▽
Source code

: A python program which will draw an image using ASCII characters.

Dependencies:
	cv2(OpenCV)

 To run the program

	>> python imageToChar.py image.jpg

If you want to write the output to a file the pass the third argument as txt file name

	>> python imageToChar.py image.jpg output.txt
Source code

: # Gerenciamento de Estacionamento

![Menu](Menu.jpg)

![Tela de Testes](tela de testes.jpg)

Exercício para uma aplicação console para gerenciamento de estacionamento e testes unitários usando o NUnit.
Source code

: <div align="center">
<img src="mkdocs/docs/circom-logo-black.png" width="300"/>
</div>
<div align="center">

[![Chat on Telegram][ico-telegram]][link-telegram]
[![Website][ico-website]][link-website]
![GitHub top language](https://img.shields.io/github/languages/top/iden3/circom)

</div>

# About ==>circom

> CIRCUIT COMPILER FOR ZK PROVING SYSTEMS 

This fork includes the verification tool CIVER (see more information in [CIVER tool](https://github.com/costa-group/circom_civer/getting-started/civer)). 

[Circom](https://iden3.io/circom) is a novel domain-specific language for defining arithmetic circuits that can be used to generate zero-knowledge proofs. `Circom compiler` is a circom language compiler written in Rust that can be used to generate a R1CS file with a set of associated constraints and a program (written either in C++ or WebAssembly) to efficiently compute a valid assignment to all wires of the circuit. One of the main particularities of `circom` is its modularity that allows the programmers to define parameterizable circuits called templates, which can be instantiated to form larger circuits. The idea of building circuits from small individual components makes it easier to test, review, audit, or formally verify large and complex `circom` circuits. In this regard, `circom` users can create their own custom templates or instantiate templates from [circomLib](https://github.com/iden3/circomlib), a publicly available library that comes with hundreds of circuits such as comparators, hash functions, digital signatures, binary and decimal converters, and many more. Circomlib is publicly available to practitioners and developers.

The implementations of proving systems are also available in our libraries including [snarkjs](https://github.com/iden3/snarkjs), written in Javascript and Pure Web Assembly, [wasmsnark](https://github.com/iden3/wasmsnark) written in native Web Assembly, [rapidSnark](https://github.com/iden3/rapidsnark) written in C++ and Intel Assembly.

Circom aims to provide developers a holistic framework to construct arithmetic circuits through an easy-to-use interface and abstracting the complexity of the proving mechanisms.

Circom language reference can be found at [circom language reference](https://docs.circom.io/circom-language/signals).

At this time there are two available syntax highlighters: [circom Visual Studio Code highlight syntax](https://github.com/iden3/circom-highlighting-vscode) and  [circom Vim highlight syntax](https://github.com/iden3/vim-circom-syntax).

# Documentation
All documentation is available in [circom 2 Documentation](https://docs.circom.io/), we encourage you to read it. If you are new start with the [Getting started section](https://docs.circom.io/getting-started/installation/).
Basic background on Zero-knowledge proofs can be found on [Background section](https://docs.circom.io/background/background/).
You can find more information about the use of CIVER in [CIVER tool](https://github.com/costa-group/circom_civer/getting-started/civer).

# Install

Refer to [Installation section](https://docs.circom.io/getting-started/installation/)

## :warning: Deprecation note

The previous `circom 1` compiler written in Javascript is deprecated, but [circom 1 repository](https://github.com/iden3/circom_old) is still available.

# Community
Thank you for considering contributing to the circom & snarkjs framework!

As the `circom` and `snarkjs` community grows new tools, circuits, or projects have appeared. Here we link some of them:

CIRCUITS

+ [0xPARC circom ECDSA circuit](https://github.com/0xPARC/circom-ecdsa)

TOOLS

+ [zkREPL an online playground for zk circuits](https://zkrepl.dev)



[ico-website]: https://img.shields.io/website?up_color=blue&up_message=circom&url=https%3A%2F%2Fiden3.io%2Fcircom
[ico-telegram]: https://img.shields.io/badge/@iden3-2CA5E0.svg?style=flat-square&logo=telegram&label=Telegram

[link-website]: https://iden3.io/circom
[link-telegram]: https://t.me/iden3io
△
**Problem to work on:** Each line of the data is to be retyped exactly as shown.

**Answer below:**
Source code

: A python program which will draw an image using ASCII characters.

Dependencies:
	cv2(OpenCV)

 To run the program

	>> python imageToChar.py image.jpg

If you want to write the output to a file the pass the third argument as txt file name

	>> python imageToChar.py image.jpg output.txt
Source code

: # Gerenciamento de Estacionamento

![Menu](Menu.jpg)

![Tela de Testes](tela de testes.jpg)

Exercício para uma aplicação console para gerenciamento de estacionamento e testes unitários usando o NUnit.
Source code

: <div align="center">
<img src="mkdocs/docs/circom-logo-black.png" width="300"/>
</div>
<div align="center">

[![Chat on Telegram][ico-telegram]][link-telegram]
[![Website][ico-website]][link-website]
![GitHub top language](https://img.shields.io/github/languages/top/iden3/circom)

</div>

# About ==>circom

> CIRCUIT COMPILER FOR ZK PROVING SYSTEMS 

This fork includes the verification tool CIVER (see more information in [CIVER tool](https://github.com/costa-group/circom_civer/getting-started/civer)). 

[Circom](https://iden3.io/circom) is a novel domain-specific language for defining arithmetic circuits that can be used to generate zero-knowledge proofs. `Circom compiler` is a circom language compiler written in Rust that can be used to generate a R1CS file with a set of associated constraints and a program (written either in C++ or WebAssembly) to efficiently compute a valid assignment to all wires of the circuit. One of the main particularities of `circom` is its modularity that allows the programmers to define parameterizable circuits called templates, which can be instantiated to form larger circuits. The idea of building circuits from small individual components makes it easier to test, review, audit, or formally verify large and complex `circom` circuits. In this regard, `circom` users can create their own custom templates or instantiate templates from [circomLib](https://github.com/iden3/circomlib), a publicly available library that comes with hundreds of circuits such as comparators, hash functions, digital signatures, binary and decimal converters, and many more. Circomlib is publicly available to practitioners and developers.

The implementations of proving systems are also available in our libraries including [snarkjs](https://github.com/iden3/snarkjs), written in Javascript and Pure Web Assembly, [wasmsnark](https://github.com/iden3/wasmsnark) written in native Web Assembly, [rapidSnark](https://github.com/iden3/rapidsnark) written in C++ and Intel Assembly.

Circom aims to provide developers a holistic framework to construct arithmetic circuits through an easy-to-use interface and abstracting the complexity of the proving mechanisms.

Circom language reference can be found at [circom language reference](https://docs.circom.io/circom-language/signals).

At this time there are two available syntax highlighters: [circom Visual Studio Code highlight syntax](https://github.com/iden3/circom-highlighting-vscode) and  [circom Vim highlight syntax](https://github.com/iden3/vim-circom-syntax).

# Documentation
All documentation is available in [circom 2 Documentation](https://docs.circom.io/), we encourage you to read it. If you are new start with the [Getting started section](https://docs.circom.io/getting-started/installation/).
Basic background on Zero-knowledge proofs can be found on [Background section](https://docs.circom.io/background/background/).
You can find more information about the use of CIVER in [CIVER tool](https://github.com/costa-group/circom_civer/getting-started/civer).

# Install

Refer to [Installation section](https://docs.circom.io/getting-started/installation/)

## :warning: Deprecation note

The previous `circom 1` compiler written in Javascript is deprecated, but [circom 1 repository](https://github.com/iden3/circom_old) is still available.

# Community
Thank you for considering contributing to the circom & snarkjs framework!

As the `circom` and `snarkjs` community grows new tools, circuits, or projects have appeared. Here we link some of them:

CIRCUITS

+ [0xPARC circom ECDSA circuit](https://github.com/0xPARC/circom-ecdsa)

TOOLS

+ [zkREPL an online playground for zk circuits](https://zkrepl.dev)



[ico-website]: https://img.shields.io/website?up_color=blue&up_message=circom&url=https%3A%2F%2Fiden3.io%2Fcircom
[ico-telegram]: https://img.shields.io/badge/@iden3-2CA5E0.svg?style=flat-square&logo=telegram&label=Telegram

[link-website]: https://iden3.io/circom
[link-telegram]: https://t.me/iden3io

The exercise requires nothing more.